Instead, they can use a template which copy all fields to _all field and they will get basically the same feature as we had previously.

May be we could have some default templates documented so people can easily apply them?

dadoonet on 17 Aug 2016

👍1

There are a number of sub-optimal things we do to improve the OOB experience, eg indexing all strings as both text (for search) and keyword (for sorting and aggregations). In fact, these OOB settings might be sufficient for some users who will never need to change anything.

For the user wanting smaller disk usage or better performance, we have guides available to help them make good choices.

While I would seldom use the _all field myself, I recognise that it makes it incredibly easy for a user to just get going with a simple search case or with logstash/beats and kibana.

Disabling _all now would severely hurt the user's experience in Kibana today. This is not something we can just rush in at the last minute. We first need to have a cross-stack discussion to come up with a plan for maintaining the same ease of use we have today.

clintongormley on 17 Aug 2016

👍4

Something else I'd be interested in getting opinions about would be to make the way _all works more explicit, eg. by disabling the copying magic and having the default mappings for strings look like this:

{
  "type": "text",
  "copy_to": "_all",
  "fields": {
    "keyword": {
      "type": "keyword",
      "ignore_above": 256
    }
  }
}

So _all would remain, but only as a convention for the default catch-all field and without magic.

jpountz on 17 Aug 2016

👍1

Disabling _all now would severely hurt the user's experience in Kibana today.

I'd add that I don't think the Kibana user is in any way special. The typical end-user's preference to search via simple keywords entered into a single edit box. That is the primary "search" use case and one that typically behaves badly on multi-field indexes.

markharwood on 17 Aug 2016

+1 on Adrien's proposal or using a default template which can be overloaded.

dadoonet on 17 Aug 2016

13214 will need to be addressed first, otherwise query of * doesn't always return all documents with custom_all

jimmyjones2 on 18 Aug 2016

I've been thinking about this for the last few days. I think one of the root
issues with the discussion is that there are two different levels of
"user-friendly" and "out-of-box experience" that we're talking about.

On one hand, enabling the _all field is friendly to the out-of-the-box
experience because it allows a user to use the query_string or
simple_query_string query without knowing anything about the data.

On the other hand, enabling the _all field is damaging to the out-of-the-box
experience when it comes to users experiencing large amounts of disk space,
slower indexing, and operational confusion when a user doesn't know what the
queries operates on or how it works. People expect us to be competitive when it
comes to disk and ingestion speeds for increasingly larger and larger amounts of
data. Enabling _all by default is not as nice an experience in that way.
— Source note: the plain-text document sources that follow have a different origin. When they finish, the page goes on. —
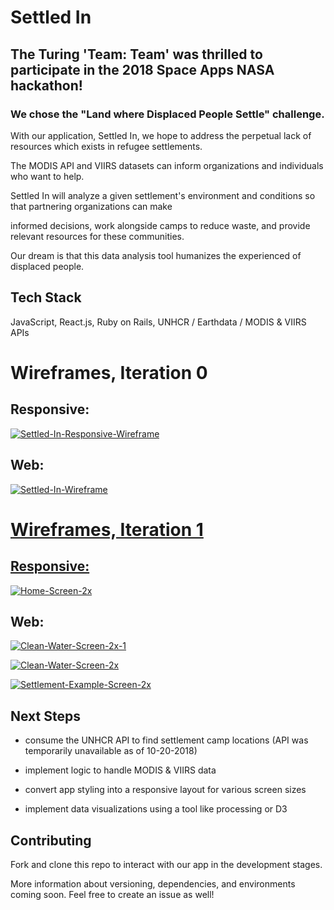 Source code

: # Settled In

## The Turing 'Team: Team' was thrilled to participate in the 2018 Space Apps NASA hackathon! 

### We chose the "Land where Displaced People Settle" challenge.

With our application, Settled In, we hope to address the perpetual lack of resources which exists in refugee settlements.

The MODIS API and VIIRS datasets can inform organizations and individuals who want to help.

Settled In will analyze a given settlement's environment and conditions so that partnering organizations can make

informed decisions, work alongside camps to reduce waste, and provide relevant resources for these communities.

Our dream is that this data analysis tool humanizes the experienced of displaced people.

## Tech Stack

JavaScript, React.js, Ruby on Rails, UNHCR / Earthdata / MODIS & VIIRS APIs

# Wireframes, Iteration 0

## Responsive:

<a href="https://ibb.co/nJdk8A"><img src="https://preview.ibb.co/ivH1gV/Settled-In-Responsive-Wireframe.png" alt="Settled-In-Responsive-Wireframe" border="0"></a>

## Web:

<a href="https://ibb.co/h0VyTA"><img src="https://preview.ibb.co/fLBSMV/Settled-In-Wireframe.png" alt="Settled-In-Wireframe" border="0"><br />
  

# Wireframes, Iteration 1

## Responsive:


<a href="https://ibb.co/dYGa5q"><img src="https://preview.ibb.co/jqc4yA/Home-Screen-2x.png" alt="Home-Screen-2x" border="0"></a>



## Web:


<a href="https://ibb.co/mjpv5q"><img src="https://preview.ibb.co/c7qPyA/Clean-Water-Screen-2x-1.png" alt="Clean-Water-Screen-2x-1" border="0"></a>


<a href="https://ibb.co/bBH4yA"><img src="https://preview.ibb.co/haMWdA/Clean-Water-Screen-2x.png" alt="Clean-Water-Screen-2x" border="0"></a>


<a href="https://ibb.co/fcbWdA"><img src="https://preview.ibb.co/fWcF5q/Settlement-Example-Screen-2x.png" alt="Settlement-Example-Screen-2x" border="0"></a>


## Next Steps

* consume the UNHCR API to find settlement camp locations (API was temporarily unavailable as of 10-20-2018)

* implement logic to handle MODIS & VIIRS data

* convert app styling into a responsive layout for various screen sizes

* implement data visualizations using a tool like processing or D3

## Contributing

Fork and clone this repo to interact with our app in the development stages.

More information about versioning, dependencies, and environments coming soon. Feel free to create an issue as well!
I've noticed this trend (again, not a bad trend, just a trend toward different
poles) in a number of places in the ES codebase - do we optimize for
out-of-box experience meaning 'ease of use', or do we optimize for out-of-box
experience meaning 'scalability and performance'?. We ran into the same
problem with the bootstrap checks and I think this is a similar situation.

dakrone on 18 Aug 2016

Very true.

I think the conclusion on bootstrap checks was that we are trying to make OOTB decisions for production.
Although I loved when I discovered Elasticsearch this _all feature, I'm totally Ok to remove it now.
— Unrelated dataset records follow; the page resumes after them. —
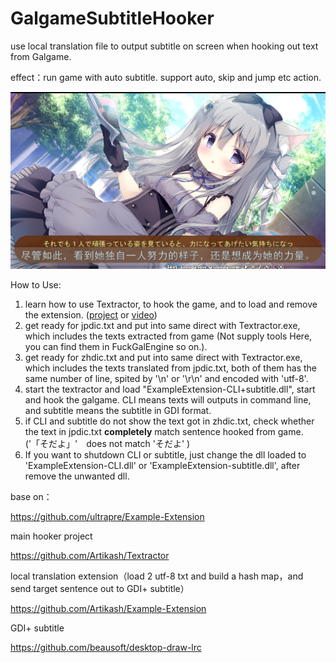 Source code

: # GalgameSubtitleHooker
use local translation file to output subtitle on screen when hooking out text from Galgame.

effect：run game with auto subtitle. support auto, skip and jump etc action.

![1574867581397](assets/1574867581397.png)



How to Use:

1. learn how to use Textractor, to hook the game, and to load and remove the extension. ([project](https://github.com/Artikash/Textractor)  or [video](https://www.bilibili.com/video/BV1oJ411X7Mb/))
2. get ready for jpdic.txt and put into same direct with Textractor.exe, which includes the texts extracted from game (Not supply tools Here, you can find them in FuckGalEngine so on.).
3. get ready for zhdic.txt and put into same direct with Textractor.exe, which includes the texts translated from jpdic.txt, both of them has the same number of line, spited by '\n' or '\r\n' and encoded with 'utf-8'.
4. start the textractor and load "ExampleExtension-CLI+subtitle.dll", start and hook the galgame. CLI means texts will outputs in command line, and subtitle means the subtitle in GDI format.
5. if CLI and subtitle do not show the text got in zhdic.txt, check whether the text in jpdic.txt **completely** match sentence hooked from game.('「そだよ」'　does not match 'そだよ' )
6. If you want to shutdown CLI or subtitle, just change the dll loaded to 'ExampleExtension-CLI.dll' or 'ExampleExtension-subtitle.dll', after remove the unwanted dll.





base on：

<https://github.com/ultrapre/Example-Extension> 

main hooker project

https://github.com/Artikash/Textractor

local translation extension（load 2 utf-8 txt and build a hash map，and send target sentence out to GDI+ subtitle）

<https://github.com/Artikash/Example-Extension> 

GDI+ subtitle

https://github.com/beausoft/desktop-draw-lrc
Ideally, if people have defined a _all field with copy_to feature (or a manually controlled _all field), I think we can try to be smart and auto detect it when we run query string queries or mark a field as "default" in mapping so when no field is defined in a query, we use this default one?

dadoonet on 18 Aug 2016

On the other hand, enabling the _all field is damaging to the out-of-the-box
experience when it comes to users experiencing large amounts of disk space,
slower indexing, and operational confusion when a user doesn't know what the
queries operates on or how it works. People expect us to be competitive when it
comes to disk and ingestion speeds for increasingly larger and larger amounts of
data. Enabling _all by default is not as nice an experience in that way.

I would argue that ingesting large amounts of data at top speed is already way beyond the initial out-of-the-box experience.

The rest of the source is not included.